### About this task
Apart from the pictures, write out the records that follow exactly.
Segment Start: Records
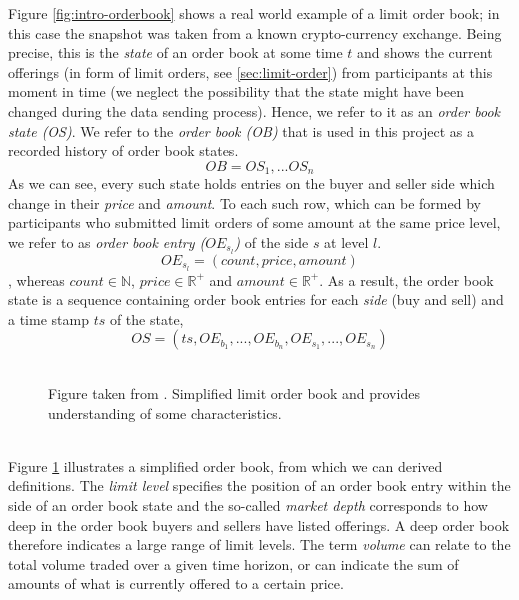 Figure \ref{fig:intro-orderbook} shows a real world example of a limit order book; in this case the snapshot was taken from a known crypto-currency exchange.
Being precise, this is the \textit{state} of an order book at some time $t$ and shows the current offerings (in form of limit orders, see \ref{sec:limit-order}) from participants at this moment in time (we neglect the possibility that the state might have been changed during the data sending process). 
Hence, we refer to it as an \textit{order book state (OS)}.
We refer to the \textit{order book (OB)} that is used in this project as a recorded history of order book states.
\begin{equation}\label{eq:order-book}
OB=OS_1, ... OS_n
\end{equation}
As we can see, every such state holds entries on the buyer and seller side which change in their \textit{price} and \textit{amount}.
To each such row, which can be formed by participants who submitted limit orders of some amount at the same price level, we refer to as \textit{order book entry ($OE_{s_l}$)} of the side $s$ at level $l$.
\begin{equation}
OE_{s_l}=(count, price, amount)
\end{equation}
, whereas $count \in \mathbb{N}$, $price \in \mathbb{R^+}$ and $amount \in \mathbb{R^+}$.
As a result, the order book state is a sequence containing order book entries for each \textit{side} (buy and sell) and a time stamp $ts$ of the state,
\begin{equation}\label{eq:order-book-state}
OS=(ts, OE_{b_1}, ..., OE_{b_n}, OE_{s_1}, ..., OE_{s_n})
\end{equation}
\\
\begin{figure}[H]
    \centering
    \caption{Figure taken from \cite{miranda}. Simplified limit order book and provides understanding of some characteristics.}
    \label{fig:orderbook-simple}
\end{figure}
\hfill
\\
Figure \ref{fig:orderbook-simple} illustrates a simplified order book, from which we can derived definitions.
The \textit{limit level} specifies the position of an order book entry within the side of an order book state and the so-called \textit{market depth} corresponds to how deep in the order book buyers and sellers have listed offerings.
A deep order book therefore indicates a large range of limit levels.
The term \textit{volume} can relate to the total volume traded over a given time horizon, or can indicate the sum of amounts of what is currently offered to a certain price.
Segment End: Records
### Response area
 Figure \ref{fig:intro-orderbook} shows a real world example of a limit order book; in this case the snapshot was taken from a known crypto-currency exchange.
Being precise, this is the \textit{state} of an order book at some time $t$ and shows the current offerings (in form of limit orders, see \ref{sec:limit-order}) from participants at this moment in time (we neglect the possibility that the state might have been changed during the data sending process). 
Hence, we refer to it as an \textit{order book state (OS)}.
We refer to the \textit{order book (OB)} that is used in this project as a recorded history of order book states.
\begin{equation}\label{eq:order-book}
OB=OS_1, ... OS_n
\end{equation}
As we can see, every such state holds entries on the buyer and seller side which change in their \textit{price} and \textit{amount}.
To each such row, which can be formed by participants who submitted limit orders of some amount at the same price level, we refer to as \textit{order book entry ($OE_{s_l}$)} of the side $s$ at level $l$.
\begin{equation}
OE_{s_l}=(count, price, amount)
\end{equation}
, whereas $count \in \mathbb{N}$, $price \in \mathbb{R^+}$ and $amount \in \mathbb{R^+}$.
As a result, the order book state is a sequence containing order book entries for each \textit{side} (buy and sell) and a time stamp $ts$ of the state,
\begin{equation}\label{eq:order-book-state}
OS=(ts, OE_{b_1}, ..., OE_{b_n}, OE_{s_1}, ..., OE_{s_n})
\end{equation}
\\
\begin{figure}[H]
    \centering
    \caption{Figure taken from \cite{miranda}. Simplified limit order book and provides understanding of some characteristics.}
    \label{fig:orderbook-simple}
\end{figure}
\hfill
\\
Figure \ref{fig:orderbook-simple} illustrates a simplified order book, from which we can derived definitions.
The \textit{limit level} specifies the position of an order book entry within the side of an order book state and the so-called \textit{market depth} corresponds to how deep in the order book buyers and sellers have listed offerings.
A deep order book therefore indicates a large range of limit levels.
The term \textit{volume} can relate to the total volume traded over a given time horizon, or can indicate the sum of amounts of what is currently offered to a certain price.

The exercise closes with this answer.